**Your task**
Show every line of the data below that includes the word "sources".

*-*-*

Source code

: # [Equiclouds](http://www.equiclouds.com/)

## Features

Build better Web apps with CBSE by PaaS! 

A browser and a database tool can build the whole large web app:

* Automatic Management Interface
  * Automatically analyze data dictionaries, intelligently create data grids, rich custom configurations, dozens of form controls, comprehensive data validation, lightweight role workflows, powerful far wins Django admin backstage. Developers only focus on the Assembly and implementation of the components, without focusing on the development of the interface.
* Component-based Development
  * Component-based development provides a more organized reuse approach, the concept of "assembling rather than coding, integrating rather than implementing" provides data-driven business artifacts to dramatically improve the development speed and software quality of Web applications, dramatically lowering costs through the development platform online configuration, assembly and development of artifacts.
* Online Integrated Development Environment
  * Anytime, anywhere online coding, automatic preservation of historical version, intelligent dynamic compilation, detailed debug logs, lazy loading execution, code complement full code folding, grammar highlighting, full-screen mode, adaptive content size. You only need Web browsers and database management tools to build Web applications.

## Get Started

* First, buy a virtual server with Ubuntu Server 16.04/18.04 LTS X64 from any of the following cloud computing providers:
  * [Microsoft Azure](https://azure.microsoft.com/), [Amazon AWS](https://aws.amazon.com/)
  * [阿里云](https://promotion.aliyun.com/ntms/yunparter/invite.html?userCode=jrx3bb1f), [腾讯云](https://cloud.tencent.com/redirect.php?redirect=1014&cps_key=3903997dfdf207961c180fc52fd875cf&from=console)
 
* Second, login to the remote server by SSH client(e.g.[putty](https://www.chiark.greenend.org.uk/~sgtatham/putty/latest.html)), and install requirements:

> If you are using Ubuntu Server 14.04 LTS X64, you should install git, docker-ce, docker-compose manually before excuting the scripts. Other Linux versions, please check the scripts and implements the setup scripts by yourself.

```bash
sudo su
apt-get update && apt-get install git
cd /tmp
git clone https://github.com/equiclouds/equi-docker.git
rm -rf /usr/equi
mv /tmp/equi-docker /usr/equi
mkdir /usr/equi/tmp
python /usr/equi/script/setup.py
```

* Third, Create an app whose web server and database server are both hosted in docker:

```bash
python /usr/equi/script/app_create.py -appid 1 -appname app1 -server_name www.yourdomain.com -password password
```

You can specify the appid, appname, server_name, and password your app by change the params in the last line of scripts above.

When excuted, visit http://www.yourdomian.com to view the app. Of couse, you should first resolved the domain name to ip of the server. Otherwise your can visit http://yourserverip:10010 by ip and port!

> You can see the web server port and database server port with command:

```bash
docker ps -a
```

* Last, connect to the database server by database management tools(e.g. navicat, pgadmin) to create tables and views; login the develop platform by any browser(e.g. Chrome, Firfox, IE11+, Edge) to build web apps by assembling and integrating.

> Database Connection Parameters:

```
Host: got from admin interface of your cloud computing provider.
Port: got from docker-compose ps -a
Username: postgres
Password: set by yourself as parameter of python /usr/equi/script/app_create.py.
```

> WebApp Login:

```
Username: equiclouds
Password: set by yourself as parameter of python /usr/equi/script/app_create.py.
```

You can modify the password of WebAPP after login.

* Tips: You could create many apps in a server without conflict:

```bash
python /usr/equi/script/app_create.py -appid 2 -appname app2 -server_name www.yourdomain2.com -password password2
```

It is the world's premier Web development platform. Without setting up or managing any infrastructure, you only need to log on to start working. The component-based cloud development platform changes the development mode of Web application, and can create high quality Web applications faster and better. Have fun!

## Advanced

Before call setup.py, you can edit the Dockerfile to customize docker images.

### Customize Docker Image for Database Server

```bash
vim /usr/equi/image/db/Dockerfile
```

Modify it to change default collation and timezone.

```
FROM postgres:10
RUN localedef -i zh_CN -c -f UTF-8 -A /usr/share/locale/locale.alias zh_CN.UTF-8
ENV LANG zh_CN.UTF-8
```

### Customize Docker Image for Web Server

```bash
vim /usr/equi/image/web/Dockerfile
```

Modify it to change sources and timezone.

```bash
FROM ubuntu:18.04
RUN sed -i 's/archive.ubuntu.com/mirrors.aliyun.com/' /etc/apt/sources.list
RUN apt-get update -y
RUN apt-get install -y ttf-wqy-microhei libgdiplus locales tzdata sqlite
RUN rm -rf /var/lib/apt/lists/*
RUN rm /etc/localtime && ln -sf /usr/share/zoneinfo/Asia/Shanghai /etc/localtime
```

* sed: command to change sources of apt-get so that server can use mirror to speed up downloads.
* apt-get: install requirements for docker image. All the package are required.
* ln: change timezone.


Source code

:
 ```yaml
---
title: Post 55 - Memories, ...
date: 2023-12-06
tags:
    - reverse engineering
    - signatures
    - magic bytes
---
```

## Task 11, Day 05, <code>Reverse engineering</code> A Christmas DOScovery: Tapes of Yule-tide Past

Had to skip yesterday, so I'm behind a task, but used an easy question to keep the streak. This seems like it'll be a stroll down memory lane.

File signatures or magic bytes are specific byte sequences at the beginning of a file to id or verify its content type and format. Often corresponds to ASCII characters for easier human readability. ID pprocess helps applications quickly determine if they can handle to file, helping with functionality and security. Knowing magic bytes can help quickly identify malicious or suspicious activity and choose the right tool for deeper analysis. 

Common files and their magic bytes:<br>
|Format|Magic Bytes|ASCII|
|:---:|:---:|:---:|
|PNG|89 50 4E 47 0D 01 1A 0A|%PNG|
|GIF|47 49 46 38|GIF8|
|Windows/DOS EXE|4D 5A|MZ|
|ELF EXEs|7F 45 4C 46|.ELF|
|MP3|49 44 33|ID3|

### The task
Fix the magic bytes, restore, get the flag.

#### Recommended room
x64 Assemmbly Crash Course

*-*-*

**Answer for the task**
Modify it to change sources and timezone.
RUN sed -i 's/archive.ubuntu.com/mirrors.aliyun.com/' /etc/apt/sources.list
* sed: command to change sources of apt-get so that server can use mirror to speed up downloads.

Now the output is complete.